Sampling from a NAF gives inf

Question

Sampling from a NAF gives inf

MouzaouiMatthieu opened this issue a year ago · comments

Description

Thank you for the package, which is useful for my current internship with @plcodrigues. I however encounter an issue, I would like to know if I am using your package correctly.
I am trying to reproduce the code from D. Ward et al., "Robust Neural Posterior Estimation and Statistical Model Criticism" and at one point I need to train an unconditional NAF on a two-dimensional training set. But once trained, sampling from the trained flow often produces 'inf'.

Reproduce

I found out this code reproduces the issue:

import torch
import zuko

train_set = torch.distributions.Normal(0,25).sample((10_000,2))
train_set = (train_set - train_set.mean(0))/train_set.std(0)
train_loader = torch.utils.data.DataLoader(train_set, batch_size=256, shuffle=True)
flow = zuko.flows.NAF(features=2,context=0) #Unconditional flow
optimizer = torch.optim.AdamW(flow.parameters(), lr=1e-3)

for x in train_loader :
    loss = -flow().log_prob(x) 
    loss = loss.mean()

    optimizer.zero_grad()
    loss.backward()
    optimizer.step()

print(flow().sample((10_000,)).isinf().any())

Environment

Zuko version: 0.2.0
PyTorch version: 2.0.0+cu117
Python version: 3.8.16
OS: Windows 10

François Rozet · Answer 1 · Fri Jun 16 2023 23:40:47 GMT+0800 (China Standard Time)

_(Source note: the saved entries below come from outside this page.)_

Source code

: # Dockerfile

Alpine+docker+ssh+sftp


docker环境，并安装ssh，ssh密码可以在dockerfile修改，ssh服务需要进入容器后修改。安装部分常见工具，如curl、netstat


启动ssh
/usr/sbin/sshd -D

Thank you very much for the bug report! I'll take a look into it. At first sight, this is likely due to the numerical inversions of the neural transformations, which are not always well behaved.

François Rozet · Answer 2 · Sat Jun 17 2023 21:23:37 GMT+0800 (China Standard Time)

So, what happens is that neural transformations (NeuralAutoregressiveTransform) expect inputs to be within $[-5, 5]$, which are then mapped to $[a, b]$ (learnable) by the transformation. To stack several NeuralAutoregressiveTransform, it is therefore necessary to add clipping transformations (SoftclipTransform) in between.

In the forward pass (log_prob) this is never an issue. However, at sampling, if intermediate values get outside of the range $[a, b]$, then they are not mapped to $[-5, 5]$, or rather they are clipped to either $-5$ or $5$. Then, when passed to the inverse of SoftclipTransform, the values are mapped to $\pm\infty$. In summary, the issue arises when $[a, b]$ does not support the output domain. This could be the case if a transformation is not well trained (which is the case in your example) or overfits the training data.

I don't think it is possible to fix the core of the issue ($[a, b]$ not supporting the output domain): it is a drawback of the method itself. However, it is possible to handle the issue differently and prevent $\infty$ values. I'll submit a PR to fix this soon.

Matthieu Mouzaoui · Answer 3 · Tue Jun 20 2023 19:53:11 GMT+0800 (China Standard Time)

Thank you very much for your (quick!) answer.

François Rozet · Answer 4 · Tue Jun 20 2023 20:22:08 GMT+0800 (China Standard Time)

This should be fixed in the latest version.

pip install git+https://github.com/francois-rozet/zuko